===== DATA TO EXAMINE =====
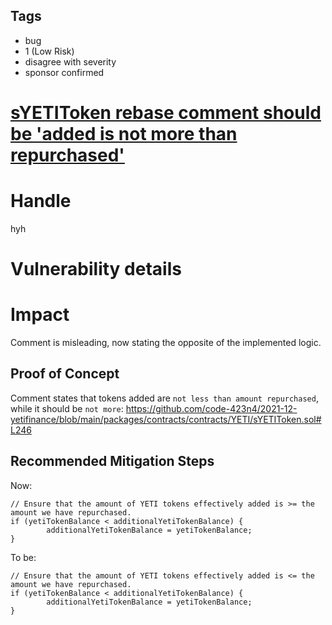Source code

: ## Tags

- bug
- 1 (Low Risk)
- disagree with severity
- sponsor confirmed

# [sYETIToken rebase comment should be 'added is not more than repurchased'](https://github.com/code-423n4/2021-12-yetifinance-findings/issues/100) 

# Handle

hyh


# Vulnerability details

# Impact

Comment is misleading, now stating the opposite of the implemented logic.

## Proof of Concept

Comment states that tokens added are `not less than amount repurchased`, while it should be `not more`:
https://github.com/code-423n4/2021-12-yetifinance/blob/main/packages/contracts/contracts/YETI/sYETIToken.sol#L246 

## Recommended Mitigation Steps

Now:
```
// Ensure that the amount of YETI tokens effectively added is >= the amount we have repurchased.
if (yetiTokenBalance < additionalYetiTokenBalance) {
		additionalYetiTokenBalance = yetiTokenBalance;
}
```

To be:
```
// Ensure that the amount of YETI tokens effectively added is <= the amount we have repurchased.
if (yetiTokenBalance < additionalYetiTokenBalance) {
		additionalYetiTokenBalance = yetiTokenBalance;
}
```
=====
ASSIGNMENT - Output everything in the records above word for word, but not the pictures.

YOUR SOLUTION -
Source code

: ## Tags

- bug
- 1 (Low Risk)
- disagree with severity
- sponsor confirmed

# [sYETIToken rebase comment should be 'added is not more than repurchased'](https://github.com/code-423n4/2021-12-yetifinance-findings/issues/100) 

# Handle

hyh


# Vulnerability details

# Impact

Comment is misleading, now stating the opposite of the implemented logic.

## Proof of Concept

Comment states that tokens added are `not less than amount repurchased`, while it should be `not more`:
https://github.com/code-423n4/2021-12-yetifinance/blob/main/packages/contracts/contracts/YETI/sYETIToken.sol#L246 

## Recommended Mitigation Steps

Now:
```
// Ensure that the amount of YETI tokens effectively added is >= the amount we have repurchased.
if (yetiTokenBalance < additionalYetiTokenBalance) {
		additionalYetiTokenBalance = yetiTokenBalance;
}
```

To be:
```
// Ensure that the amount of YETI tokens effectively added is <= the amount we have repurchased.
if (yetiTokenBalance < additionalYetiTokenBalance) {
		additionalYetiTokenBalance = yetiTokenBalance;
}
```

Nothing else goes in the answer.